Circle of Fifths

The diagram below is called the circle of fifths (otherwise known as the circle of fourths). The numbers around the outside of the circle are ordered so that every step in a clockwise direction takes you up a fourth and every step in an anticlockwise direction takes you up a fifth.

For example, if E is the root note and we take one step anticlockwise then we land on B, which is a fifth higher (these two notes would make up a power chord). If instead we took a step in a clockwise direction we would land on A, which is a fourth higher.

Using the circle of fifths to spot chord families


If we are working with the C major scale we can look at C (I) on the circle of fifths diagram and see that the nearest two positions are F (IV) and G (V), which make up the immediate family of chords. The next two nearest chords are Bb (bVII) and D (II), (the next most commonly associated chords).

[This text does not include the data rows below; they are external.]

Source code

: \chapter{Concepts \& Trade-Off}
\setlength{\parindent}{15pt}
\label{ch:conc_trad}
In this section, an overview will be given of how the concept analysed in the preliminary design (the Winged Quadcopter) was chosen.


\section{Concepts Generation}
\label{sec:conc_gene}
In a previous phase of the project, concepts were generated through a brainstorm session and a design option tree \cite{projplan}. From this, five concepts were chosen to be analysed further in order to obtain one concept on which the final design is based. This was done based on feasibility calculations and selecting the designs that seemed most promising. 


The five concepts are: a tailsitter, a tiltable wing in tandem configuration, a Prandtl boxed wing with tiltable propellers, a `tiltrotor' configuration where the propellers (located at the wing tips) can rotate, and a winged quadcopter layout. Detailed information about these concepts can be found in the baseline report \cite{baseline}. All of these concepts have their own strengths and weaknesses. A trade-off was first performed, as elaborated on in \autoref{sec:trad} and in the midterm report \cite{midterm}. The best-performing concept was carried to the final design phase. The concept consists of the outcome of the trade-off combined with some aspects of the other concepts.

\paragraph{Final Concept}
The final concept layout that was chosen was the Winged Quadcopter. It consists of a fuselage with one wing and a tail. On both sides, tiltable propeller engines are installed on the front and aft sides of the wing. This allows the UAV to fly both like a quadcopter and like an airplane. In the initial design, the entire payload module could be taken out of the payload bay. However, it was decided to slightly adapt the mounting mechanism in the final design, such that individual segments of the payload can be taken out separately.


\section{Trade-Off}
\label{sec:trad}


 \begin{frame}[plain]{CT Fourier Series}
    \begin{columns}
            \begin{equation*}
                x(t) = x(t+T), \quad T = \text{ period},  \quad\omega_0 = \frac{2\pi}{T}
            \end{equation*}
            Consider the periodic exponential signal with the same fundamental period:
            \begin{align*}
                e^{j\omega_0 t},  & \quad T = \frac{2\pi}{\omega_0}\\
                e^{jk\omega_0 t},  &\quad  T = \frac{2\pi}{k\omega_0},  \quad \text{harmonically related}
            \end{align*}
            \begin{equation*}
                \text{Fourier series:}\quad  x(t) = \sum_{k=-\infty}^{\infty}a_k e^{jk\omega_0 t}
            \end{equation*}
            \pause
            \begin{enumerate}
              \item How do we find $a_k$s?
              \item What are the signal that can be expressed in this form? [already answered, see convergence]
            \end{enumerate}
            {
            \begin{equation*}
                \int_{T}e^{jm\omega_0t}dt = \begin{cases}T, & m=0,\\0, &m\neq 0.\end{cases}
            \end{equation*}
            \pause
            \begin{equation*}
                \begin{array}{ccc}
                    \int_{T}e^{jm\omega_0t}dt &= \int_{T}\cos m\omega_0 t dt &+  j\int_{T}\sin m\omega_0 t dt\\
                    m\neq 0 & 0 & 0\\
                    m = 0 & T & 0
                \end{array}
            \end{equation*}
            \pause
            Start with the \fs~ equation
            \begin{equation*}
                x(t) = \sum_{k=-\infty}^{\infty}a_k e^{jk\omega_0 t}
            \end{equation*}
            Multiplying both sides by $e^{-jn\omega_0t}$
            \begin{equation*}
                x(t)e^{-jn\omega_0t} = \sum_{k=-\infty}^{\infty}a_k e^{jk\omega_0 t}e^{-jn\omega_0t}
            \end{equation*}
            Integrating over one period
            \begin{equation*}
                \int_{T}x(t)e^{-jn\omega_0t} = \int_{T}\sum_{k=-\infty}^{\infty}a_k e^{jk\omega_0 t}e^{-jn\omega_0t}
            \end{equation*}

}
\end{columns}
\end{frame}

Around the inside of the circle lay the relative minors. Each relative minor chord is a minor third below the relative major (A is three frets below C). The relative minor chords can be used to extend the immediate family of chords surrounding C.

Using the circle of fifths to transpose chord progressions

To transpose means to move chords or chord progressions into a different key. If we're in the key of C and are using the chords C (I), F (IV), G (V) and Am (vi), we can change to the key of G simply by moving all chords one step anticlockwise. This would leave us with the chords: G (I), C (IV), D (V) and Em (vi).